Friday, August 26, 2016 — 12:00 AM
Tickets: Free!
Tickets available at the door only

The Museum of Imaginary Instruments & the Window Gallery for Invented Instruments Present:

Imaginary Mechanical Instruments

Historical and Contemporary Prints
FREE Reception July 32, 26pm
On Display July-Aug
at the Center for New Music
53.7 Taylor Street, San Francisco
(Actual Free Reception 8/26/16, 7pm
55 Taylor Street, SF )
With images dating from 1618-1995, the variety of pure inventive genius on display includes excellent reproductions of JJ Grandville, Robert Fludd, and Johann Gottlob Kruger. Images from Experimental Musical Instruments Journal including Cloud 8 Archives by Hal Ramel contribute more contemporary works of fictional acoustic fantasy.
Join us for Drinks at our FREE reception and explore multi-touch applications by Ian Saxton, which virtually realize selected works from the exhibition, as well as a variety of previously imaginary alternate keyboard interfaces. Reception is followed at 7:45 PM by the New Music Open Mic .

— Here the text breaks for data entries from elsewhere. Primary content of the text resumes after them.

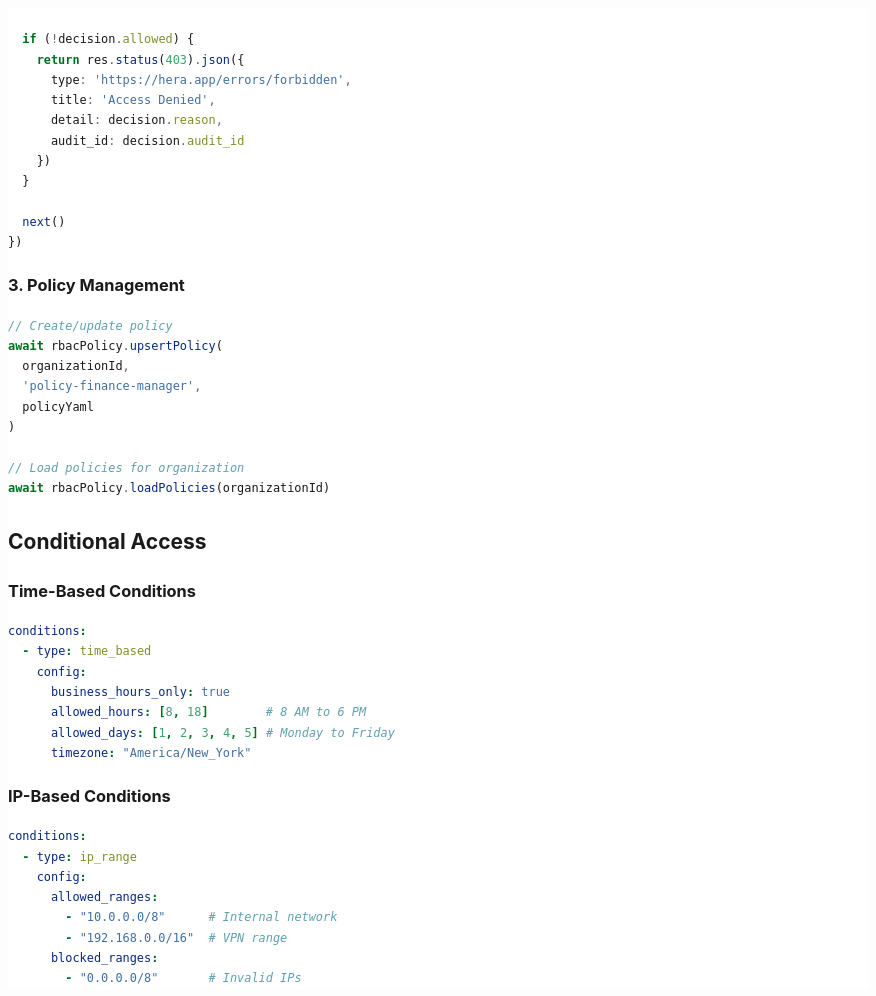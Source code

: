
 ```typescript

  if (!decision.allowed) {
    return res.status(403).json({
      type: 'https://hera.app/errors/forbidden',
      title: 'Access Denied',
      detail: decision.reason,
      audit_id: decision.audit_id
    })
  }

  next()
})
```

### 3. Policy Management
```typescript
// Create/update policy
await rbacPolicy.upsertPolicy(
  organizationId,
  'policy-finance-manager',
  policyYaml
)

// Load policies for organization
await rbacPolicy.loadPolicies(organizationId)
```

## Conditional Access

### Time-Based Conditions
```yaml
conditions:
  - type: time_based
    config:
      business_hours_only: true
      allowed_hours: [8, 18]        # 8 AM to 6 PM
      allowed_days: [1, 2, 3, 4, 5] # Monday to Friday
      timezone: "America/New_York"
```

### IP-Based Conditions
```yaml
conditions:
  - type: ip_range
    config:
      allowed_ranges:
        - "10.0.0.0/8"      # Internal network
        - "192.168.0.0/16"  # VPN range
      blocked_ranges:
        - "0.0.0.0/8"       # Invalid IPs
```
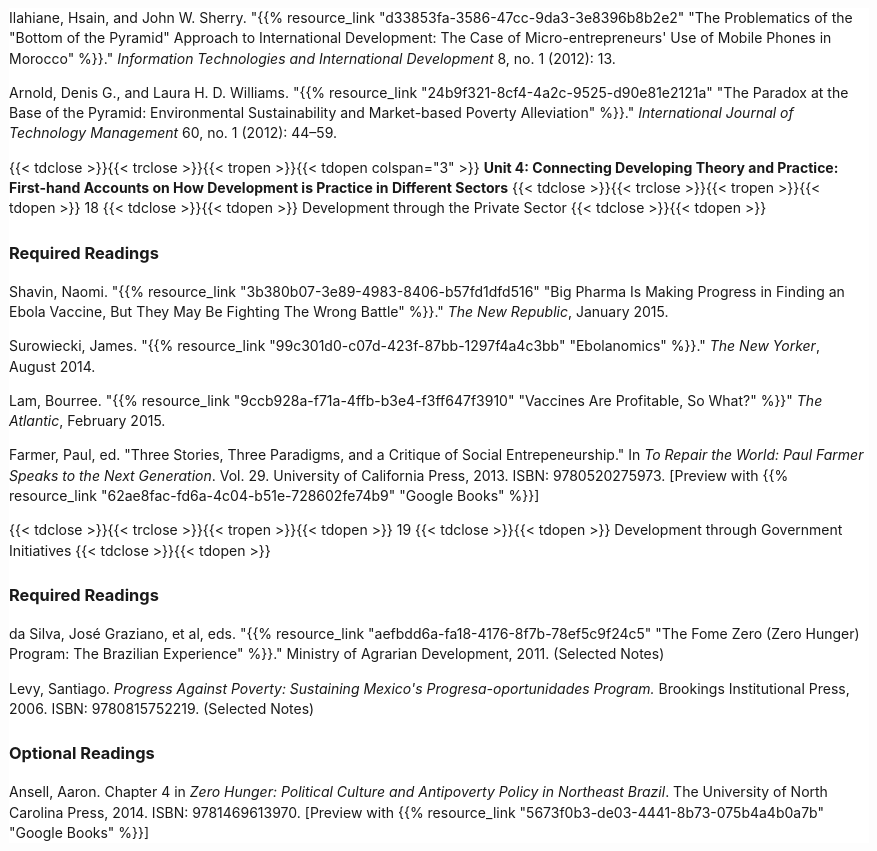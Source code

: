 Ilahiane, Hsain, and John W. Sherry. "{{% resource_link "d33853fa-3586-47cc-9da3-3e8396b8b2e2" "The Problematics of the \"Bottom of the Pyramid\" Approach to International Development: The Case of Micro-entrepreneurs' Use of Mobile Phones in Morocco" %}}." *Information Technologies and International Development* 8, no. 1 (2012): 13.

Arnold, Denis G., and Laura H. D. Williams. "{{% resource_link "24b9f321-8cf4-4a2c-9525-d90e81e2121a" "The Paradox at the Base of the Pyramid: Environmental Sustainability and Market-based Poverty Alleviation" %}}." *International Journal of Technology Management* 60, no. 1 (2012): 44–59.

{{< tdclose >}}{{< trclose >}}{{< tropen >}}{{< tdopen colspan="3" >}}
**Unit 4: Connecting Developing Theory and Practice: First-hand Accounts on How Development is Practice in Different Sectors**
{{< tdclose >}}{{< trclose >}}{{< tropen >}}{{< tdopen >}}
18
{{< tdclose >}}{{< tdopen >}}
Development through the Private Sector
{{< tdclose >}}{{< tdopen >}}

### Required Readings

Shavin, Naomi. "{{% resource_link "3b380b07-3e89-4983-8406-b57fd1dfd516" "Big Pharma Is Making Progress in Finding an Ebola Vaccine, But They May Be Fighting The Wrong Battle" %}}." *The New Republic*, January 2015.

Surowiecki, James. "{{% resource_link "99c301d0-c07d-423f-87bb-1297f4a4c3bb" "Ebolanomics" %}}." *The New Yorker*, August 2014.

Lam, Bourree. "{{% resource_link "9ccb928a-f71a-4ffb-b3e4-f3ff647f3910" "Vaccines Are Profitable, So What?" %}}" *The Atlantic*, February 2015.

Farmer, Paul, ed. "Three Stories, Three Paradigms, and a Critique of Social Entrepeneurship." In *To Repair the World: Paul Farmer Speaks to the Next Generation*. Vol. 29. University of California Press, 2013. ISBN: 9780520275973. \[Preview with {{% resource_link "62ae8fac-fd6a-4c04-b51e-728602fe74b9" "Google Books" %}}\]

{{< tdclose >}}{{< trclose >}}{{< tropen >}}{{< tdopen >}}
19
{{< tdclose >}}{{< tdopen >}}
Development through Government Initiatives
{{< tdclose >}}{{< tdopen >}}

### Required Readings

da Silva, José Graziano, et al, eds. "{{% resource_link "aefbdd6a-fa18-4176-8f7b-78ef5c9f24c5" "The Fome Zero (Zero Hunger) Program: The Brazilian Experience" %}}." Ministry of Agrarian Development, 2011. (Selected Notes)

Levy, Santiago. *Progress Against Poverty: Sustaining Mexico's Progresa-oportunidades Program.* Brookings Institutional Press, 2006. ISBN: 9780815752219. (Selected Notes)

### Optional Readings

Ansell, Aaron. Chapter 4 in *Zero Hunger: Political Culture and Antipoverty Policy in Northeast Brazil*. The University of North Carolina Press, 2014. ISBN: 9781469613970. \[Preview with {{% resource_link "5673f0b3-de03-4441-8b73-075b4a4b0a7b" "Google Books" %}}\]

In a time of unprecedented activity and innovation in sound technology, a museum of imaginary musical instruments may seem unbearably twee. What could these phantasms have to do with the real instrumentarium that expands dizzyingly around us every day?

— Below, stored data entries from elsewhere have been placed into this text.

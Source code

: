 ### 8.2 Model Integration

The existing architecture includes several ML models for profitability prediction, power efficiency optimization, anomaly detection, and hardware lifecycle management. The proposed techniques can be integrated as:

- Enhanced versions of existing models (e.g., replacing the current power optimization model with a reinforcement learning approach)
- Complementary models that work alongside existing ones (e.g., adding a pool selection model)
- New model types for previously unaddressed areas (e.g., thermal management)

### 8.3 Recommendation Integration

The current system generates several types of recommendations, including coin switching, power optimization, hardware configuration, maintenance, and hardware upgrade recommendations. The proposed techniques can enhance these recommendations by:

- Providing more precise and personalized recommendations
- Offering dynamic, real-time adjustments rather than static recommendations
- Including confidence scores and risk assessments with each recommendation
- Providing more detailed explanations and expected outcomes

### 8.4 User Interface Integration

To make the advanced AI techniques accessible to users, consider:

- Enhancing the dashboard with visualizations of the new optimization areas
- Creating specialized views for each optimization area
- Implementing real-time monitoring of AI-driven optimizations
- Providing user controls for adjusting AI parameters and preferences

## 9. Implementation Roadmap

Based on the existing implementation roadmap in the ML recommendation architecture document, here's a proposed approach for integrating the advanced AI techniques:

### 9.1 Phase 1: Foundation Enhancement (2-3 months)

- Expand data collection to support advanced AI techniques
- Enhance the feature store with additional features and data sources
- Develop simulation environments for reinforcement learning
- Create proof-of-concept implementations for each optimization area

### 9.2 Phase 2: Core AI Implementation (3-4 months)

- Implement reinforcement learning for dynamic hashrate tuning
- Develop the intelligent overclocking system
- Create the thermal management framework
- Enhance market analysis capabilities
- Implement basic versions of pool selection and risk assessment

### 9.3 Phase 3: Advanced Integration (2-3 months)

We believe that these artifacts matter now more than ever, when our world is held so powerfully in the thrall of real technologies and the often deterministic rhetoric that accompanies them. Imaginary instruments are relevant not as a form of escapism or unhinged fantasy, but precisely because they highlight the permeable boundaries between the actual and the possible. Just as, according to Jung, everything that appears in a dream represents an aspect of the dreamer’s psyche, all that the human mind dreams up is a commentary on the mundane realm we inhabit. To conceive of a counterfactual technology—whether impossible or merely impractical—is to make a statement about the empirical world, to shed light into the shadows of the real, and to proclaim the possibility of things being otherwise.

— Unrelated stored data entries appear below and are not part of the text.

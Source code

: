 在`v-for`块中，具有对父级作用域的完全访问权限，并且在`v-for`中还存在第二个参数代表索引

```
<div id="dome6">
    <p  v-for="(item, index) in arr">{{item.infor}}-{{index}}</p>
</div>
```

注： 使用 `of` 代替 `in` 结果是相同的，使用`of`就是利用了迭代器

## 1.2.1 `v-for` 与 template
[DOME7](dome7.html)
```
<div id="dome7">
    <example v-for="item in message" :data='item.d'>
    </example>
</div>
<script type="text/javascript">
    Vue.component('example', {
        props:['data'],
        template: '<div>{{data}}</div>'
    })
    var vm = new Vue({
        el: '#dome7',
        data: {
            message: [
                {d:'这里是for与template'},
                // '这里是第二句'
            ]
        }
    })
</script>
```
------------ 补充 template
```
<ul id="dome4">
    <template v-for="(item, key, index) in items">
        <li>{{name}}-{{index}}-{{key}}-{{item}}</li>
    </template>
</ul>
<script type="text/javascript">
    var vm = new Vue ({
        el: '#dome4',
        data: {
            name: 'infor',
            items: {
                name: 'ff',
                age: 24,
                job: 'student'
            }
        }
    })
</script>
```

Although imaginary instruments have a history probably as long as that of human technology itself, they share with the aesthetics of modernism and the avant-garde a certain visionary impetus. Like the best new music, they issue a challenge to convention and posit the existence of alternative ways of hearing, thinking, feeling, and being. With this special exhibit, we share some of the most outlandish, delightful and intricate imaginary musical instruments from the last 400 years; may they inspire many more.